I have been wondering lately what should a classroom today look like?  Should we still have desks and tables in rows with the teacher in the front of the room?  

At ISTE this year I spent some time in the exhibit hall talking to furniture companies looking at different types of tables, desks, chairs, and more.  I am trying to reimagine the classroom in a technology rich environment.  What would that actually look like?  What could a blended/flipped classroom look like?  Do we still have desks and chairs in rows?

I have many ideas floating through my head of what a blended classroom looks like.  The only problem that I see of fulfilling some of my visions is money.  That is the really big issue with every district.  My vision is to have a classroom that has a variety of learning environments in one classroom.  A classroom that is not set up a traditional way.  A classroom that is arranged for student learning!  This type of classroom may look different to you than it does to me.  However, it will accomplish the same goals.  The classroom can be arranged differently from day-to-day, unit-to-unit, quarter-to-quarter or minute-to-minute.  The possibilities are as endless as your imagination.  

Why should we keep our learning environments the same as they were 100 years ago.  Learning is done in different ways now, why should we not encourage that type learning?  This not only goes for students, but for us as adult learners as well!  I want to have the ability to make the learning environment the best for the learner.  Why don’t we do that in our classrooms?
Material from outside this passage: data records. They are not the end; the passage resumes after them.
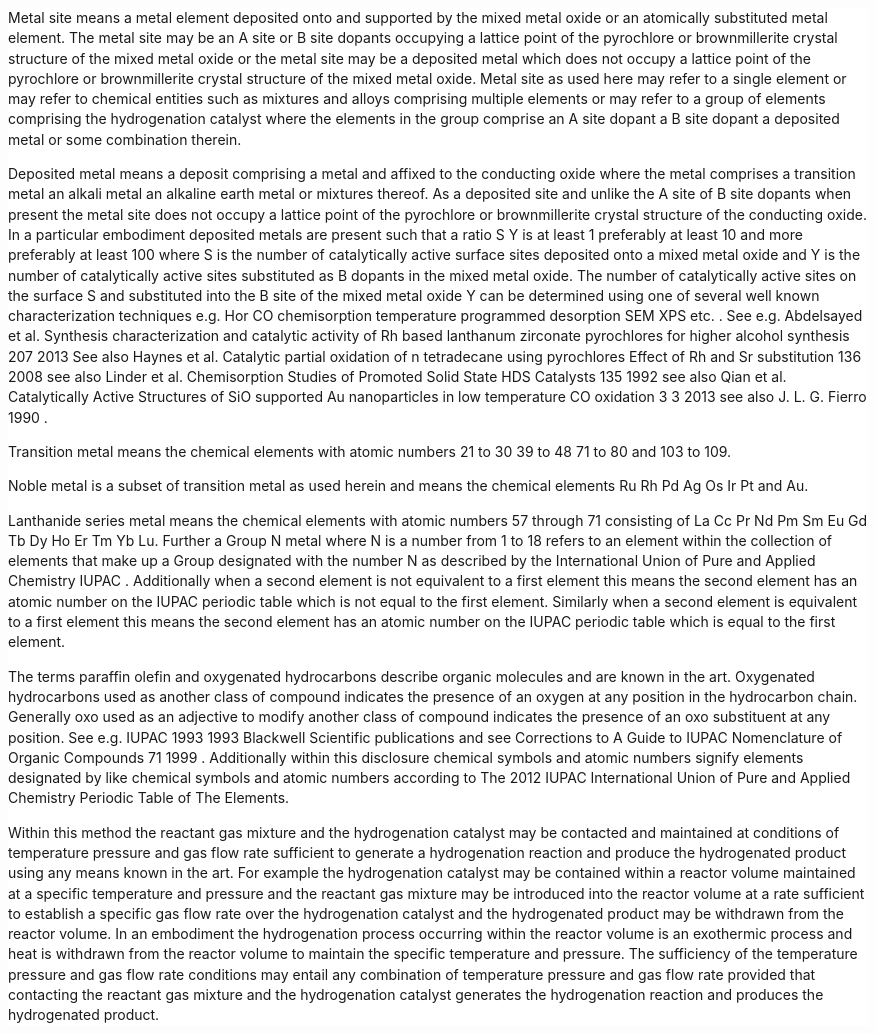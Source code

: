  Metal site means a metal element deposited onto and supported by the mixed metal oxide or an atomically substituted metal element. The metal site may be an A site or B site dopants occupying a lattice point of the pyrochlore or brownmillerite crystal structure of the mixed metal oxide or the metal site may be a deposited metal which does not occupy a lattice point of the pyrochlore or brownmillerite crystal structure of the mixed metal oxide. Metal site as used here may refer to a single element or may refer to chemical entities such as mixtures and alloys comprising multiple elements or may refer to a group of elements comprising the hydrogenation catalyst where the elements in the group comprise an A site dopant a B site dopant a deposited metal or some combination therein.

 Deposited metal means a deposit comprising a metal and affixed to the conducting oxide where the metal comprises a transition metal an alkali metal an alkaline earth metal or mixtures thereof. As a deposited site and unlike the A site of B site dopants when present the metal site does not occupy a lattice point of the pyrochlore or brownmillerite crystal structure of the conducting oxide. In a particular embodiment deposited metals are present such that a ratio S Y is at least 1 preferably at least 10 and more preferably at least 100 where S is the number of catalytically active surface sites deposited onto a mixed metal oxide and Y is the number of catalytically active sites substituted as B dopants in the mixed metal oxide. The number of catalytically active sites on the surface S and substituted into the B site of the mixed metal oxide Y can be determined using one of several well known characterization techniques e.g. Hor CO chemisorption temperature programmed desorption SEM XPS etc. . See e.g. Abdelsayed et al. Synthesis characterization and catalytic activity of Rh based lanthanum zirconate pyrochlores for higher alcohol synthesis 207 2013 See also Haynes et al. Catalytic partial oxidation of n tetradecane using pyrochlores Effect of Rh and Sr substitution 136 2008 see also Linder et al. Chemisorption Studies of Promoted Solid State HDS Catalysts 135 1992 see also Qian et al. Catalytically Active Structures of SiO supported Au nanoparticles in low temperature CO oxidation 3 3 2013 see also J. L. G. Fierro 1990 .

 Transition metal means the chemical elements with atomic numbers 21 to 30 39 to 48 71 to 80 and 103 to 109.

 Noble metal is a subset of transition metal as used herein and means the chemical elements Ru Rh Pd Ag Os Ir Pt and Au.

 Lanthanide series metal means the chemical elements with atomic numbers 57 through 71 consisting of La Cc Pr Nd Pm Sm Eu Gd Tb Dy Ho Er Tm Yb Lu. Further a Group N metal where N is a number from 1 to 18 refers to an element within the collection of elements that make up a Group designated with the number N as described by the International Union of Pure and Applied Chemistry IUPAC . Additionally when a second element is not equivalent to a first element this means the second element has an atomic number on the IUPAC periodic table which is not equal to the first element. Similarly when a second element is equivalent to a first element this means the second element has an atomic number on the IUPAC periodic table which is equal to the first element.

The terms paraffin olefin and oxygenated hydrocarbons describe organic molecules and are known in the art. Oxygenated hydrocarbons used as another class of compound indicates the presence of an oxygen at any position in the hydrocarbon chain. Generally oxo used as an adjective to modify another class of compound indicates the presence of an oxo substituent at any position. See e.g. IUPAC 1993 1993 Blackwell Scientific publications and see Corrections to A Guide to IUPAC Nomenclature of Organic Compounds 71 1999 . Additionally within this disclosure chemical symbols and atomic numbers signify elements designated by like chemical symbols and atomic numbers according to The 2012 IUPAC International Union of Pure and Applied Chemistry Periodic Table of The Elements.

Within this method the reactant gas mixture and the hydrogenation catalyst may be contacted and maintained at conditions of temperature pressure and gas flow rate sufficient to generate a hydrogenation reaction and produce the hydrogenated product using any means known in the art. For example the hydrogenation catalyst may be contained within a reactor volume maintained at a specific temperature and pressure and the reactant gas mixture may be introduced into the reactor volume at a rate sufficient to establish a specific gas flow rate over the hydrogenation catalyst and the hydrogenated product may be withdrawn from the reactor volume. In an embodiment the hydrogenation process occurring within the reactor volume is an exothermic process and heat is withdrawn from the reactor volume to maintain the specific temperature and pressure. The sufficiency of the temperature pressure and gas flow rate conditions may entail any combination of temperature pressure and gas flow rate provided that contacting the reactant gas mixture and the hydrogenation catalyst generates the hydrogenation reaction and produces the hydrogenated product.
Why do we have to have desks in neat rows?  Why not beanbags, couches, tall tables, moveable tables that are white boards, movable partitions, and more.  

What would you do to redesign your classroom if money was not limited?

1 comment:

  1. Great topic Otis and one I've been passionate about also. When I researched to put the DC Center together I designed it largely based on the article Campfires in Cyberspace by David Thornburg http://tcpd.org/Thornburg/Handouts/Campfires.pdf . The center has a campfire area (flexible group learning and global sharing), watering holes (smaller spaces for collaboration), and caves (a place for individual deep thinking, creating and processing). I also enlisted some of Apple's design with mobile flip top tables to easily change spaces. And the learning style geek in me researched room color. The Campfire area is blue for openness to learning and calmness while the watering hole area is green to foster collaboration.
    I put it together on the cheap, so if I had unlimited budget I'd add a few more mobile elements and get new carpet! The dingy orange carpet messes with my Chi :)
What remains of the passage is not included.